Gustavo Miquelin Fernandes



Aludido pensamento, ainda em franco desenvolvimento no Brasil, veicula a ideia que as indenizações por responsabilidade civil aquiliana (ou extra-contratual) devem, além de serem restitutórias em relação ao que o prejudicado sofreu em seu patrimônio (material ou moral), ter a característica censória ou punitiva,  e, para que tal condenação aja no intuito de desestimular tais condutas gravosas, no que tange ao próprio causador, como a toda comunidade jurisdicionada. 

A punitive damages, que conhece também outros nomes, tais como: dano moral punitivo, teoria da pena privada, imaginary damages, speculative damages, doutrina dos danos punitivos, teoria do desestímulo, exemplary or punitive damages, tem gênese no Direito romano, ao depois, consolidada nos países da chamada Common Law, países com orientação jurídica e judicial mais consuetudinária , não escrita e jurisprudencial.

Foi mais bem desenvolvida nos Estados Unidos da América onde é, hodiernamente, fortemente aplicada.  Hoje já influencia vários outros sistemas judiciais. 

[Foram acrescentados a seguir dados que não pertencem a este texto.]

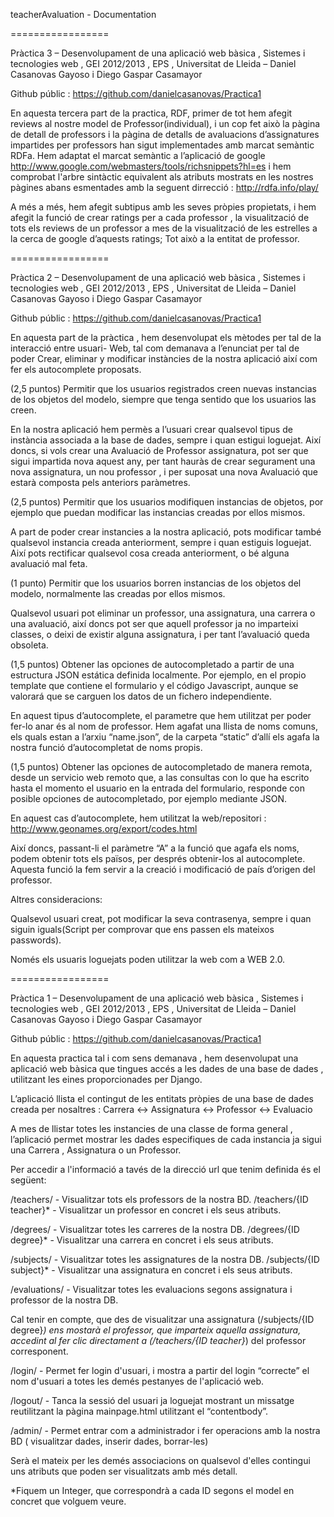 teacherAvaluation - Documentation

=================

Pràctica 3 – Desenvolupament de una aplicació web bàsica , Sistemes i tecnologies web , GEI 2012/2013 , EPS , Universitat de Lleida – Daniel Casanovas Gayoso i Diego Gaspar Casamayor

Github públic : https://github.com/danielcasanovas/Practica1

En aquesta tercera part de la practica, RDF, primer de tot hem afegit reviews al nostre model de Professor(individual), i un cop fet això la pàgina de detall de professors i la pàgina de detalls de avaluacions d’assignatures impartides per professors han sigut implementades amb marcat semàntic RDFa. Hem adaptat el marcat semàntic a l’aplicació de google http://www.google.com/webmasters/tools/richsnippets?hl=es i hem comprobat l'arbre sintàctic equivalent als atributs mostrats en les nostres pàgines abans esmentades amb la seguent dirrecció : http://rdfa.info/play/

A més a més, hem afegit subtipus amb les seves pròpies propietats,  i hem afegit la funció de crear ratings per a cada professor , la visualització de tots els reviews de un professor a mes de la visualització de les estrelles a la cerca de google d’aquests ratings; Tot això a la entitat de professor.

=================

Pràctica 2 – Desenvolupament de una aplicació web bàsica , Sistemes i tecnologies web , GEI 2012/2013 , EPS , Universitat de Lleida – Daniel Casanovas Gayoso i Diego Gaspar Casamayor

Github públic : https://github.com/danielcasanovas/Practica1

En aquesta part de la pràctica , hem desenvolupat els mètodes per tal de la interacció entre usuari- Web, tal com demanava a l’enunciat per tal de poder Crear, eliminar y modificar instàncies de la nostra aplicació així com fer els autocomplete proposats.

(2,5 puntos) Permitir que los usuarios registrados creen nuevas instancias de los objetos del modelo, siempre que tenga sentido que los usuarios las creen.

En la nostra aplicació hem permès a l’usuari crear qualsevol tipus de instància associada a la base de dades, sempre i quan estigui loguejat.
Així doncs, si vols crear una Avaluació de Professor assignatura, pot ser que sigui impartida nova aquest any, per tant hauràs de crear segurament una nova assignatura, un nou professor , i per suposat una nova Avaluació que estarà composta pels anteriors paràmetres.


(2,5 puntos) Permitir que los usuarios modifiquen instancias de objetos, por ejemplo que puedan modificar las instancias creadas por ellos mismos.

A part de poder crear instancies a la nostra aplicació, pots modificar també qualsevol instancia creada anteriorment, sempre i quan estiguis loguejat. Així pots rectificar qualsevol cosa creada anteriorment, o bé alguna avaluació mal feta.

(1 punto) Permitir que los usuarios borren instancias de los objetos del modelo, normalmente las creadas por ellos mismos.

Qualsevol usuari pot eliminar un professor, una assignatura, una carrera o una avaluació, així doncs pot ser que aquell professor ja no imparteixi classes, o deixi de existir alguna assignatura, i per tant l’avaluació queda obsoleta.

(1,5 puntos) Obtener las opciones de autocompletado a partir de una estructura JSON estática definida localmente. Por ejemplo, en el propio template que contiene el formulario y el código Javascript, aunque se valorará que se carguen los datos de un fichero independiente.

En aquest tipus d’autocomplete, el parametre que hem utilitzat per poder fer-lo anar és al nom de professor. Hem agafat una llista de noms comuns, els quals estan a l’arxiu “name.json”, de la carpeta “static” d’allí els agafa la nostra funció d’autocompletat de noms propis.


(1,5 puntos) Obtener las opciones de autocompletado de manera remota, desde un servicio web remoto que, a las consultas con lo que ha escrito hasta el momento el usuario en la entrada del formulario, responde con posible opciones de autocompletado, por ejemplo mediante JSON.

En aquest cas d’autocomplete, hem utilitzat la web/repositori : http://www.geonames.org/export/codes.html

Així doncs, passant-li el paràmetre “A” a la funció que agafa els noms, podem obtenir tots els països, per després obtenir-los al autocomplete. Aquesta funció la fem servir a la creació i modificació de país d’origen del professor. 

Altres consideracions:

Qualsevol usuari creat, pot modificar la seva contrasenya, sempre i quan siguin iguals(Script per comprovar que ens passen els mateixos passwords).

Només els usuaris loguejats poden utilitzar la web com a WEB 2.0.

=================

Pràctica 1 – Desenvolupament de una aplicació web bàsica , Sistemes i tecnologies web , GEI 2012/2013 , EPS , Universitat de Lleida – Daniel Casanovas Gayoso i Diego Gaspar Casamayor

Github públic : https://github.com/danielcasanovas/Practica1

En aquesta practica tal i com sens demanava , hem desenvolupat una aplicació web bàsica que tingues accés a les dades de una base de dades , utilitzant les eines proporcionades per Django.

L’aplicació llista el contingut de les entitats pròpies de una base de dades creada per nosaltres : Carrera <-> Assignatura <-> Professor <-> Evaluacio

A mes de llistar totes les instancies de una classe de forma general , l’aplicació permet mostrar les dades especifiques de cada instancia ja sigui una Carrera , Assignatura o un Professor.


Per accedir a l'informació a tavés de la direcció url que tenim definida és el següent:

/teachers/ - Visualitzar tots els professors de la nostra BD.
/teachers/{ID teacher}* - Visualitzar un professor en concret i els seus atributs.

/degrees/ - Visualitzar totes les carreres de la nostra DB.
/degrees/{ID degree}* - Visualitzar una  carrera en concret i els seus atributs.

/subjects/ - Visualitzar totes les assignatures de la nostra DB.
/subjects/{ID subject}* - Visualitzar una  assignatura en concret i els seus atributs.

/evaluations/ - Visualitzar totes les evaluacions segons assignatura i professor de la nostra DB.

Cal tenir en compte, que des de visualitzar una assignatura (/subjects/{ID degree}*) ens mostarà el professor, que imparteix aquella assignatura, accedint al fer clic directament a (/teachers/{ID teacher}*) del professor corresponent.

/login/ - Permet fer login d'usuari, i mostra a partir del login “correcte” el nom d'usuari a totes les demés pestanyes de l'aplicació web.

/logout/ - Tanca la sessió del usuari ja loguejat mostrant un missatge reutilitzant la pàgina mainpage.html utilitzant el “contentbody”.

/admin/  - Permet entrar com a administrador i fer operacions amb la nostra BD ( visualitzar dades, inserir dades, borrar-les)

Serà el mateix per les demés associacions on qualsevol d'elles contingui uns atributs que poden ser visualitzats amb més detall.

*Fiquem un Integer, que correspondrà a cada ID segons el model en concret que volguem veure.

O direito do desestímulo concentra suas forças além da tarefa do simples ressarcimento, pregando a punibilidade do lesionante, pondo-se como elemento desestimulante e pedagógico, promovendo esforços no sentido do dissenso, individual ou coletivo. Assim, traz em seu bojo, um conceito educacional ou pedagógico.

Em termos práticos, aumenta-se especificamente o quantum indenizatório, para que a condenação seja mais justa e efetiva. Não apenas ressarcindo, mas, em tese, educando e penalizando fortemente o sujeito que causa dano a outrem.

Indenização que não simplesmente compensa os prejuízos (dano emergente e lucros cessantes e, mais recentemente eventual “perda de oportunidade”, “de tempo”, etc.), mas pune o autor da lesão do patrimônio alheio, representando um exemplo a todos – cumprindo sua função dissuasória.  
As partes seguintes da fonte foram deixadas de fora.